## Data to examine
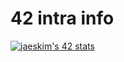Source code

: # 42 intra info
[![jaeskim's 42 stats](https://badge42.herokuapp.com/api/stats/seyu)](https://github.com/JaeSeoKim/badge42)
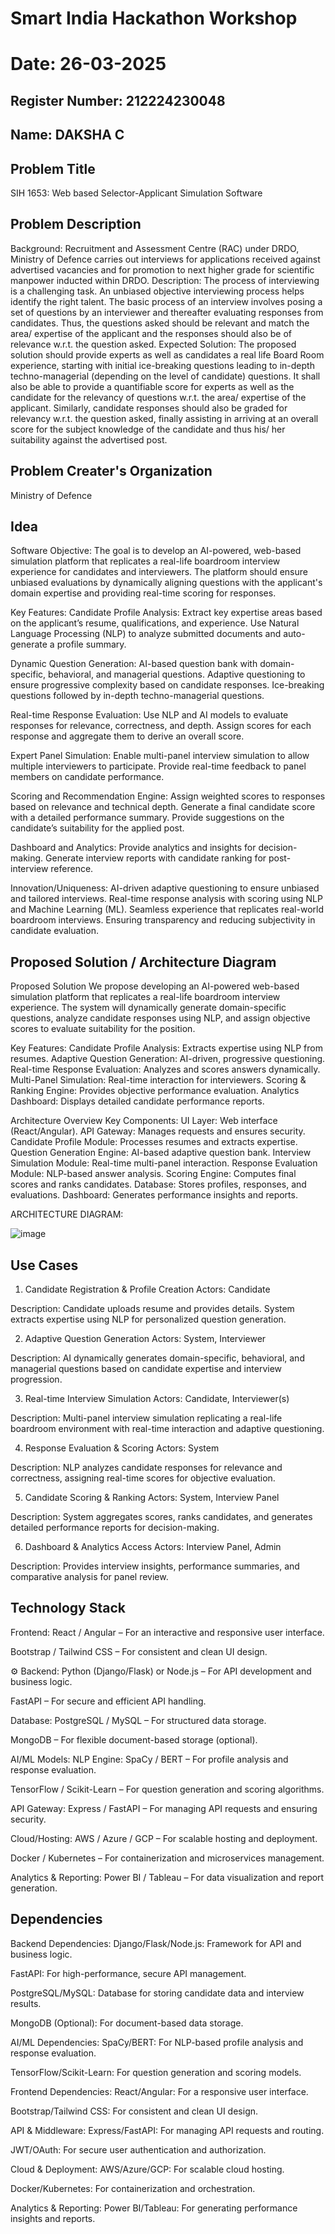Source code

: # Smart India Hackathon Workshop
# Date: 26-03-2025
## Register Number: 212224230048
## Name: DAKSHA C
## Problem Title
SIH 1653: Web based Selector-Applicant Simulation Software
## Problem Description
Background: Recruitment and Assessment Centre (RAC) under DRDO, Ministry of Defence carries out interviews for applications received against advertised vacancies and for promotion to next higher grade for scientific manpower inducted within DRDO. Description: The process of interviewing is a challenging task. An unbiased objective interviewing process helps identify the right talent. The basic process of an interview involves posing a set of questions by an interviewer and thereafter evaluating responses from candidates. Thus, the questions asked should be relevant and match the area/ expertise of the applicant and the responses should also be of relevance w.r.t. the question asked. Expected Solution: The proposed solution should provide experts as well as candidates a real life Board Room experience, starting with initial ice-breaking questions leading to in-depth techno-managerial (depending on the level of candidate) questions. It shall also be able to provide a quantifiable score for experts as well as the candidate for the relevancy of questions w.r.t. the area/ expertise of the applicant. Similarly, candidate responses should also be graded for relevancy w.r.t. the question asked, finally assisting in arriving at an overall score for the subject knowledge of the candidate and thus his/ her suitability against the advertised post.

## Problem Creater's Organization
Ministry of Defence

## Idea

Software
 Objective:
The goal is to develop an AI-powered, web-based simulation platform that replicates a real-life boardroom interview experience for candidates and interviewers. The platform should ensure unbiased evaluations by dynamically aligning questions with the applicant's domain expertise and providing real-time scoring for responses.

 Key Features:
Candidate Profile Analysis:
Extract key expertise areas based on the applicant’s resume, qualifications, and experience.
Use Natural Language Processing (NLP) to analyze submitted documents and auto-generate a profile summary.

Dynamic Question Generation:
AI-based question bank with domain-specific, behavioral, and managerial questions.
Adaptive questioning to ensure progressive complexity based on candidate responses.
Ice-breaking questions followed by in-depth techno-managerial questions.

Real-time Response Evaluation:
Use NLP and AI models to evaluate responses for relevance, correctness, and depth.
Assign scores for each response and aggregate them to derive an overall score.

Expert Panel Simulation:
Enable multi-panel interview simulation to allow multiple interviewers to participate.
Provide real-time feedback to panel members on candidate performance.

Scoring and Recommendation Engine:
Assign weighted scores to responses based on relevance and technical depth.
Generate a final candidate score with a detailed performance summary.
Provide suggestions on the candidate’s suitability for the applied post.

Dashboard and Analytics:
Provide analytics and insights for decision-making.
Generate interview reports with candidate ranking for post-interview reference.

 Innovation/Uniqueness:
AI-driven adaptive questioning to ensure unbiased and tailored interviews.
Real-time response analysis with scoring using NLP and Machine Learning (ML).
Seamless experience that replicates real-world boardroom interviews.
Ensuring transparency and reducing subjectivity in candidate evaluation.




## Proposed Solution / Architecture Diagram

 Proposed Solution
We propose developing an AI-powered web-based simulation platform that replicates a real-life boardroom interview experience. The system will dynamically generate domain-specific questions, analyze candidate responses using NLP, and assign objective scores to evaluate suitability for the position.

 Key Features:
Candidate Profile Analysis: Extracts expertise using NLP from resumes.
Adaptive Question Generation: AI-driven, progressive questioning.
Real-time Response Evaluation: Analyzes and scores answers dynamically.
Multi-Panel Simulation: Real-time interaction for interviewers.
Scoring & Ranking Engine: Provides objective performance evaluation.
Analytics Dashboard: Displays detailed candidate performance reports.

 Architecture Overview
 Key Components:
UI Layer: Web interface (React/Angular).
API Gateway: Manages requests and ensures security.
Candidate Profile Module: Processes resumes and extracts expertise.
Question Generation Engine: AI-based adaptive question bank.
Interview Simulation Module: Real-time multi-panel interaction.
Response Evaluation Module: NLP-based answer analysis.
Scoring Engine: Computes final scores and ranks candidates.
Database: Stores profiles, responses, and evaluations.
Dashboard: Generates performance insights and reports.

ARCHITECTURE DIAGRAM:


![image](https://github.com/user-attachments/assets/50432b55-b757-4b86-a7aa-270e2226c5d0)



## Use Cases

 1. Candidate Registration & Profile Creation
Actors: Candidate

Description: Candidate uploads resume and provides details. System extracts expertise using NLP for personalized question generation.

 2. Adaptive Question Generation
Actors: System, Interviewer

Description: AI dynamically generates domain-specific, behavioral, and managerial questions based on candidate expertise and interview progression.

 3. Real-time Interview Simulation
Actors: Candidate, Interviewer(s)

Description: Multi-panel interview simulation replicating a real-life boardroom environment with real-time interaction and adaptive questioning.

 4. Response Evaluation & Scoring
Actors: System

Description: NLP analyzes candidate responses for relevance and correctness, assigning real-time scores for objective evaluation.

5. Candidate Scoring & Ranking
Actors: System, Interview Panel

Description: System aggregates scores, ranks candidates, and generates detailed performance reports for decision-making.

6. Dashboard & Analytics Access
Actors: Interview Panel, Admin

Description: Provides interview insights, performance summaries, and comparative analysis for panel review.

## Technology Stack

 Frontend:
React / Angular – For an interactive and responsive user interface.

Bootstrap / Tailwind CSS – For consistent and clean UI design.

⚙ Backend:
Python (Django/Flask) or Node.js – For API development and business logic.

FastAPI – For secure and efficient API handling.

 Database:
PostgreSQL / MySQL – For structured data storage.

MongoDB – For flexible document-based storage (optional).

 AI/ML Models:
NLP Engine: SpaCy / BERT – For profile analysis and response evaluation.

TensorFlow / Scikit-Learn – For question generation and scoring algorithms.

 API Gateway:
Express / FastAPI – For managing API requests and ensuring security.

 Cloud/Hosting:
AWS / Azure / GCP – For scalable hosting and deployment.

Docker / Kubernetes – For containerization and microservices management.

 Analytics & Reporting:
Power BI / Tableau – For data visualization and report generation.


## Dependencies
 Backend Dependencies:
Django/Flask/Node.js: Framework for API and business logic.

FastAPI: For high-performance, secure API management.

PostgreSQL/MySQL: Database for storing candidate data and interview results.

MongoDB (Optional): For document-based data storage.

 AI/ML Dependencies:
SpaCy/BERT: For NLP-based profile analysis and response evaluation.

TensorFlow/Scikit-Learn: For question generation and scoring models.

 Frontend Dependencies:
React/Angular: For a responsive user interface.

Bootstrap/Tailwind CSS: For consistent and clean UI design.

 API & Middleware:
Express/FastAPI: For managing API requests and routing.

JWT/OAuth: For secure user authentication and authorization.

 Cloud & Deployment:
AWS/Azure/GCP: For scalable cloud hosting.

Docker/Kubernetes: For containerization and orchestration.

 Analytics & Reporting:
Power BI/Tableau: For generating performance insights and reports.



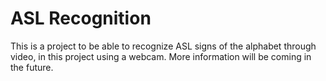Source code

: # ASL Recognition

This is a project to be able to recognize ASL signs of the alphabet through video, in this project using a webcam. More information will be coming in the future.
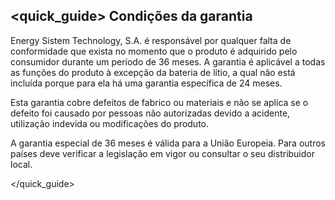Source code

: ## <quick_guide> Condições da garantia

Energy Sistem Technology, S.A. é responsável por qualquer falta de conformidade que exista no momento que o produto é adquirido pelo consumidor durante um período de 36 meses. A garantia é aplicável a todas as funções do produto à excepção da bateria de lítio, a qual não está incluída porque para ela há uma garantia específica de 24 meses.

Esta garantia cobre defeitos de fabrico ou materiais e não se aplica se o defeito foi causado por pessoas não autorizadas devido a acidente, utilização indevida ou modificações do produto. 

A garantia especial de 36 meses é válida para a União Europeia. Para outros países deve verificar a legislação em vigor ou consultar o seu distribuidor local.

</quick_guide>
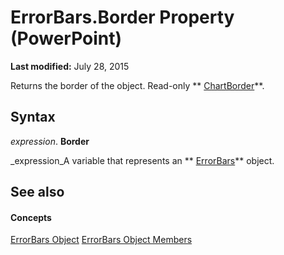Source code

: 
# ErrorBars.Border Property (PowerPoint)

 **Last modified:** July 28, 2015

Returns the border of the object. Read-only  ** [ChartBorder](fd651a9a-4068-9a9b-f605-9228da5e6183.md)**.

## Syntax

 _expression_. **Border**

 _expression_A variable that represents an  ** [ErrorBars](2c94c8ca-1e27-0f30-5559-788efa301bc0.md)** object.


## See also


#### Concepts


 [ErrorBars Object](2c94c8ca-1e27-0f30-5559-788efa301bc0.md)
 [ErrorBars Object Members](dd74bad3-a74a-71fa-0384-5e43a39cd0b1.md)
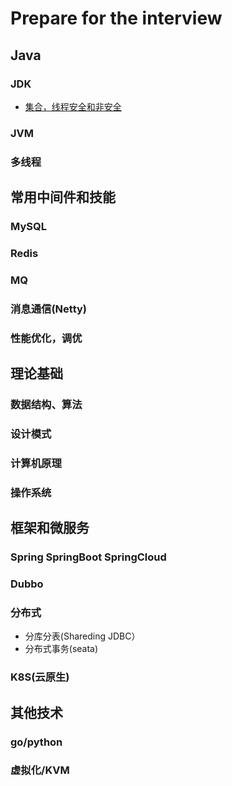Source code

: # Prepare for the interview



## Java

### JDK
- [集合，线程安全和非安全](Java/JDK/Collection/introduce)
### JVM
### 多线程


## 常用中间件和技能
### MySQL
### Redis
### MQ

### 消息通信(Netty)
### 性能优化，调优




## 理论基础

### 数据结构、算法
### 设计模式
### 计算机原理
### 操作系统

## 框架和微服务
### Spring SpringBoot SpringCloud
### Dubbo
### 分布式
- 分库分表(Shareding JDBC）
- 分布式事务(seata)
### K8S(云原生)

## 其他技术

### go/python
### 虚拟化/KVM


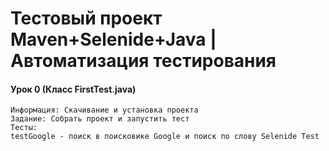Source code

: # Тестовый проект Maven+Selenide+Java | Автоматизация тестирования

#### Урок 0 (Класс FirstTest.java)
    Информация: Скачивание и установка проекта
    Задание: Собрать проект и запустить тест
    Тесты:
    testGoogle - поиск в поисковике Google и поиск по слову Selenide Test
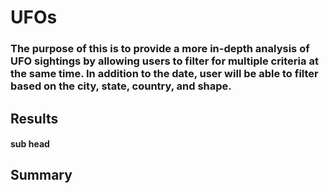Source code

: # UFOs

### The purpose of this is to provide a more in-depth analysis of UFO sightings by allowing users to filter for multiple criteria at the same time. In addition to the date, user will be able to filter based on the city, state, country, and shape.

## Results

#### sub head 

## Summary
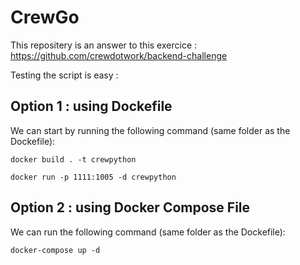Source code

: # CrewGo

This repositery is an answer to this exercice : https://github.com/crewdotwork/backend-challenge

Testing the script is easy :

## Option 1 : using Dockefile

We can start by running the following command (same folder as the Dockefile): 

    docker build . -t crewpython

    docker run -p 1111:1005 -d crewpython

## Option 2 : using Docker Compose File

We can run the following command (same folder as the Dockefile): 

    docker-compose up -d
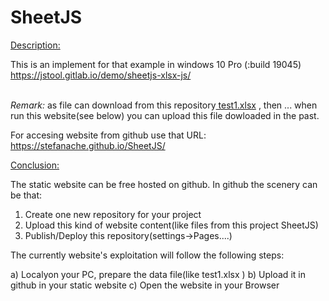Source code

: # SheetJS
<a href="https://stefanache.github.io/SheetJS/">Description:</a>

This is an implement for that example in windows 10 Pro (:build 19045)
  https://jstool.gitlab.io/demo/sheetjs-xlsx-js/
  
<br/><i>Remark:</i>
as file can download from this repository[ test1.xlsx](https://github.com/stefanache/SheetJS/blob/main/test1.xlsx) , 
then ...
when run this website(see below) you can upload this file dowloaded in the past.

For accesing website from github use that URL:
  https://stefanache.github.io/SheetJS/

<a href="https://stefanache.github.io/SheetJS/">Conclusion:</a>

The static website can be free hosted on github.
In github the scenery can be that:
1) Create one new repository for your project
2) Upload this kind of website content(like files from this project SheetJS)
3) Publish/Deploy this repository(settings->Pages....)

   
The currently website's exploitation will follow the following steps:

a) Localyon your PC, prepare the data file(like test1.xlsx )
b) Upload it in github in your static website
c) Open the website in your Browser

## Description of the task
Copy word for word the span of the records above that begins at the line with "MongoDB (Optional): For" and ends at the line with "Esta garantia cobre", including those two lines but not the pictures.

## Response to the exercise
MongoDB (Optional): For document-based data storage.

 AI/ML Dependencies:
SpaCy/BERT: For NLP-based profile analysis and response evaluation.

TensorFlow/Scikit-Learn: For question generation and scoring models.

 Frontend Dependencies:
React/Angular: For a responsive user interface.

Bootstrap/Tailwind CSS: For consistent and clean UI design.

 API & Middleware:
Express/FastAPI: For managing API requests and routing.

JWT/OAuth: For secure user authentication and authorization.

 Cloud & Deployment:
AWS/Azure/GCP: For scalable cloud hosting.

Docker/Kubernetes: For containerization and orchestration.

 Analytics & Reporting:
Power BI/Tableau: For generating performance insights and reports.



Source code

: # ASL Recognition

This is a project to be able to recognize ASL signs of the alphabet through video, in this project using a webcam. More information will be coming in the future.
Source code

: ## <quick_guide> Condições da garantia

Energy Sistem Technology, S.A. é responsável por qualquer falta de conformidade que exista no momento que o produto é adquirido pelo consumidor durante um período de 36 meses. A garantia é aplicável a todas as funções do produto à excepção da bateria de lítio, a qual não está incluída porque para ela há uma garantia específica de 24 meses.

Esta garantia cobre defeitos de fabrico ou materiais e não se aplica se o defeito foi causado por pessoas não autorizadas devido a acidente, utilização indevida ou modificações do produto. 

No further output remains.